Title: Learning Specialist
Company: Children's Wisconsin
Brief overview of how you got into the talent development profession:
Prior to becoming a Learning Specialist (a.k.a. Instructional Designer) for a number of organizations in Chicago and Milwaukee, I was a video and multimedia producer several years. My initial introduction to training was through a multimedia production company; Media Dynamics, Inc.. Working with my mentors, John Platta and Ron Trilling, I gained some good best practices in this arena. I then went on to work with first instructional designer at a start-up company in Chicago that focused on industrial training. It was then that I realized that there was more to talent development. I eventually obtained my Masters in Adult Education from Capella University. Once I learned more about the science and methodology of engaging adult learners, I was hooked. Since then, I have had more mentors and colleagues that I continue to learn from every day. This includes my leaders Chris Jensen and Jean Young, and my fellow team mates in Learning and Audio Visual Services at Children’s Wisconsin.
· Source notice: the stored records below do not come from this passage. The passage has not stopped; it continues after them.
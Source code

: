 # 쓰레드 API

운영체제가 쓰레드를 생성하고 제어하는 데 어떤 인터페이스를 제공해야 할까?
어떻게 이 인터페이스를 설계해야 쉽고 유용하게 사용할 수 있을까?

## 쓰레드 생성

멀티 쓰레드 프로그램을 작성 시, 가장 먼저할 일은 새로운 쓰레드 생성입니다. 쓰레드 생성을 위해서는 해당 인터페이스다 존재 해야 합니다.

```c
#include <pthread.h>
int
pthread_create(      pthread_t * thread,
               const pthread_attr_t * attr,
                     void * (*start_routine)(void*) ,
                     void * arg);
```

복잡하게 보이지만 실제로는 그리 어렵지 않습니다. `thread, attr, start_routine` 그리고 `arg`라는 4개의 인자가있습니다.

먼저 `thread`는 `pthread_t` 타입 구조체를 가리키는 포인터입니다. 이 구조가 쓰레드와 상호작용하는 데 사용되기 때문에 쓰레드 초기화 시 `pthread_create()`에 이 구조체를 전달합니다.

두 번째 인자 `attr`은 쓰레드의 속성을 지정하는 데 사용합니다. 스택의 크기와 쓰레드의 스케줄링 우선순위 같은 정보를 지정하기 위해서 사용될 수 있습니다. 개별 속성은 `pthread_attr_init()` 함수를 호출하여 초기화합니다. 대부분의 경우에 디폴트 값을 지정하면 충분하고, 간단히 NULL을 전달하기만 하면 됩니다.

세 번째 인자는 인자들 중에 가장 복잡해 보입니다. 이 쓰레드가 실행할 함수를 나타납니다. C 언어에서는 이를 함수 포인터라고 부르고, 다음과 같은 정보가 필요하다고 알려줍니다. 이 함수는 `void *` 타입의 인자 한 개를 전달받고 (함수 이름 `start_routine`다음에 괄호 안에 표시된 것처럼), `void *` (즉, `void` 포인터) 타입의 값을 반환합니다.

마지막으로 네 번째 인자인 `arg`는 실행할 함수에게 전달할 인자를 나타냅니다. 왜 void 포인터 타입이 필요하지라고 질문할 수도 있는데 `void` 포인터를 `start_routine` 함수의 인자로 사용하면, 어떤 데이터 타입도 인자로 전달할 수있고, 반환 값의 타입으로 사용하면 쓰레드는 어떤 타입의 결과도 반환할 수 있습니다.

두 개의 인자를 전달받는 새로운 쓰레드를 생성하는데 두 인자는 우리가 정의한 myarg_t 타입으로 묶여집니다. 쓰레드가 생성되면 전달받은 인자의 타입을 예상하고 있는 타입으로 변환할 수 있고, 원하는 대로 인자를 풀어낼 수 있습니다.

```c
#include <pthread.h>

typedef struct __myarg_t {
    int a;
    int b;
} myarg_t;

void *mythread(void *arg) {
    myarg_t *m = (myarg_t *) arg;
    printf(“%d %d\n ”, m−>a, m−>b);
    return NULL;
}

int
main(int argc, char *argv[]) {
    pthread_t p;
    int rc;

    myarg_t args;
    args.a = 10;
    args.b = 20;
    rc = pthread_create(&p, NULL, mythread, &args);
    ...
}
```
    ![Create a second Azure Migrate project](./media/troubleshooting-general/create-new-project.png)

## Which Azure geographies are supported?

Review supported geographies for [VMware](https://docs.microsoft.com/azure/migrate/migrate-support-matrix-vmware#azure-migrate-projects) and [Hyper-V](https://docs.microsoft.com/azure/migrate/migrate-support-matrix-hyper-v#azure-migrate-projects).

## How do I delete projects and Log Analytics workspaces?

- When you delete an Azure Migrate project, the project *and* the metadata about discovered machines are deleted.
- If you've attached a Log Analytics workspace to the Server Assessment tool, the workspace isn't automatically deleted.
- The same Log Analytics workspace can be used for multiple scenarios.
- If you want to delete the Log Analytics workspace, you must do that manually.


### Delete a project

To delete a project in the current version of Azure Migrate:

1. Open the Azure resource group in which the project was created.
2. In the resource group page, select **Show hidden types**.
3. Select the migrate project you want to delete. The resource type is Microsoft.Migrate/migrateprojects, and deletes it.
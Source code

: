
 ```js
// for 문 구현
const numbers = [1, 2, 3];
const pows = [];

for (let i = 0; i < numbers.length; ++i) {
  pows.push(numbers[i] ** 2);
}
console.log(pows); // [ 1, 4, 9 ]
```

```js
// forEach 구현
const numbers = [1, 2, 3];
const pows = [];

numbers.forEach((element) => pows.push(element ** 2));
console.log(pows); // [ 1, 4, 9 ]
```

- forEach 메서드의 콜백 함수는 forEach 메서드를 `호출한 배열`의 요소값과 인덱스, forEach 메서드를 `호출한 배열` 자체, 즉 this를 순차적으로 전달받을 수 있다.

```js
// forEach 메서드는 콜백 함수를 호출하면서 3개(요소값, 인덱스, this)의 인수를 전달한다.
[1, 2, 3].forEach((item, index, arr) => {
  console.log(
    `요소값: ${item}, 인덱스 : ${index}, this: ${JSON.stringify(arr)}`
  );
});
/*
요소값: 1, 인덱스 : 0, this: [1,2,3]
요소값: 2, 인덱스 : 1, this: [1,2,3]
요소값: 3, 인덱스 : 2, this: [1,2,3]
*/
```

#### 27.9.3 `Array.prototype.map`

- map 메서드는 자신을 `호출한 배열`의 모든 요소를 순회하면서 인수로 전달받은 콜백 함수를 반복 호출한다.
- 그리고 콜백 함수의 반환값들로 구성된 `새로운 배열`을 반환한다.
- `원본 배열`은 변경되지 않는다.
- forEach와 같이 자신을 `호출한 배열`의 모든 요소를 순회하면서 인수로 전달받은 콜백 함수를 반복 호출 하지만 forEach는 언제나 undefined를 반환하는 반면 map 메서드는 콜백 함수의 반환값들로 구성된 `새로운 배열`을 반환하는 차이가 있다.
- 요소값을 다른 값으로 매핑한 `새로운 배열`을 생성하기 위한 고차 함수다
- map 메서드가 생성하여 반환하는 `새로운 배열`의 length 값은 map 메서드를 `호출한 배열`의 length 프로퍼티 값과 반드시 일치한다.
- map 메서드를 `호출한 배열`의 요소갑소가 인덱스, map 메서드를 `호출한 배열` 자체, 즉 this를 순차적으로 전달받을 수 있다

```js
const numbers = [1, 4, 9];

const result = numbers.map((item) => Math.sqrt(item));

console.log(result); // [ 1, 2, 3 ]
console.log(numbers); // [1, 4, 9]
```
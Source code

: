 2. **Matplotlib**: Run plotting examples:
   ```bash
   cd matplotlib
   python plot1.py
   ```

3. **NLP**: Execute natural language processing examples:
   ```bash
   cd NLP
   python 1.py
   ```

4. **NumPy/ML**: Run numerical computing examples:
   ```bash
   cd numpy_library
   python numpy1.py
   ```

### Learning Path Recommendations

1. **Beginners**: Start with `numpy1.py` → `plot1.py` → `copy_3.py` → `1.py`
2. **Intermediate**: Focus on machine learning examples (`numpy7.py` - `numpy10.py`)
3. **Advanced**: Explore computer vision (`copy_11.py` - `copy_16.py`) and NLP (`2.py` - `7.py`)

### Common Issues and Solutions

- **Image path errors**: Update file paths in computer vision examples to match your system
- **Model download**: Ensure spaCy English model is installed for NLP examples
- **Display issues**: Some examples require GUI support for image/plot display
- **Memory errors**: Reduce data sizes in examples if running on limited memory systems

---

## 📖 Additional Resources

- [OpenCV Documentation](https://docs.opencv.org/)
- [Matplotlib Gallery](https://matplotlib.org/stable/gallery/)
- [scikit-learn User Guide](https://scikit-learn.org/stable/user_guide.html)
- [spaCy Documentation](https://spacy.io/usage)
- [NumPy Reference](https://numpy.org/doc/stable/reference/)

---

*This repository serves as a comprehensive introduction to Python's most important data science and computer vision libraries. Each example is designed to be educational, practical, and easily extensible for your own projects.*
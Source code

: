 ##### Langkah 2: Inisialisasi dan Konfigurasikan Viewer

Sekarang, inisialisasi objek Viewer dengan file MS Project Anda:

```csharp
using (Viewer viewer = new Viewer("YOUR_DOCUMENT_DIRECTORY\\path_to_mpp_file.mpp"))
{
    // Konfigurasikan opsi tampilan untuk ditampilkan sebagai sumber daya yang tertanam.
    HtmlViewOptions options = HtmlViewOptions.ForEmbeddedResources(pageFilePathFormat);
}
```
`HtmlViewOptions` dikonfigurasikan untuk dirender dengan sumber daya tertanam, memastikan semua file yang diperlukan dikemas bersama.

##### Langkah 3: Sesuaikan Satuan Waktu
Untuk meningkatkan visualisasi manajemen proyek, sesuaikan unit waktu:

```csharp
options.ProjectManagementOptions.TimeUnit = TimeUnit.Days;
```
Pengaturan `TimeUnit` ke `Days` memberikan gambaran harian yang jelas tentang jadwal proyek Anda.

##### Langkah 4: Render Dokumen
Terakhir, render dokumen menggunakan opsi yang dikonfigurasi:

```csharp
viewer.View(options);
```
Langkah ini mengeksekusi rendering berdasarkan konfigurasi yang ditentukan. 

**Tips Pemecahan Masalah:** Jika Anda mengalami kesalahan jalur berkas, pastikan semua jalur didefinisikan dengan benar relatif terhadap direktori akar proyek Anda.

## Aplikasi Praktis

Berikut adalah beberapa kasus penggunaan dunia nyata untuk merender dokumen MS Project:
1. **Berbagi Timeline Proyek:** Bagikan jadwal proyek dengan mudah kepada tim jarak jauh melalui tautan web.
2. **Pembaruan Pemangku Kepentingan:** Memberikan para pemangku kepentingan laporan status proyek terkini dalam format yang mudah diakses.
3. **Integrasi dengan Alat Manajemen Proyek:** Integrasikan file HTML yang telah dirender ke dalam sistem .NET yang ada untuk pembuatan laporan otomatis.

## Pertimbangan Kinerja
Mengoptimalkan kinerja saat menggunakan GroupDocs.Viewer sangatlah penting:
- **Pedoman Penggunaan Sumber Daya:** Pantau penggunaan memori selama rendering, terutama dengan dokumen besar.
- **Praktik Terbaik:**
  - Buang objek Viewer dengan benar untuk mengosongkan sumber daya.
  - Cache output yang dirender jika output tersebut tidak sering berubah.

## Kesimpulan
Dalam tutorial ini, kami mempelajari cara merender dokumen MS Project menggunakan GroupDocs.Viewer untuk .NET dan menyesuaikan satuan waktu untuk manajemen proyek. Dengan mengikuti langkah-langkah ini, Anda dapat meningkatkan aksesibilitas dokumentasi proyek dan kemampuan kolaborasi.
I love being in a field that continuously evolves and offers fulfilling opportunities in so many industries.
In what ways did you support our SEWI-ATD chapter in 2022?
As the Associate VP of Professional Development, I worked with Camille Parham to coordinate 4 impactful learning events for our members. I also provided feedback/coaching to representatives of United Way organizations for two sessions.
What did you learn from these experiences?
These experiences provided me with some great opportunities to network and demonstrate some of my strengths outside of my own organization. Connectedness was something that I was missing after becoming a remote worker in 2019. Working with SEWI-ATD gave me more opportunities to connect with my own coworkers as well as other colleagues in various areas of the talent development industry. I was able to gain experiences that helped me to become a better facilitator, strategic thinker and leader. It has also helped me to develop more self-assurance in areas that have challenged me in the past.
What recommendations would you have for someone who is thinking about whether or not to volunteer?
If you are someone newer to the talent development industry or you are considering making a change to another area of talent development, volunteering is a good way to meet people who can give you some insights and perhaps, even make a connection. If you are thinking about volunteering, but wondering about the time commitment, I would still reach out. Even if you are only able to volunteer for an event or two or offer your expertise in some way, the satisfaction of helping other professionals in our industry is worth it. Also, you never know who you will meet or where it will lead.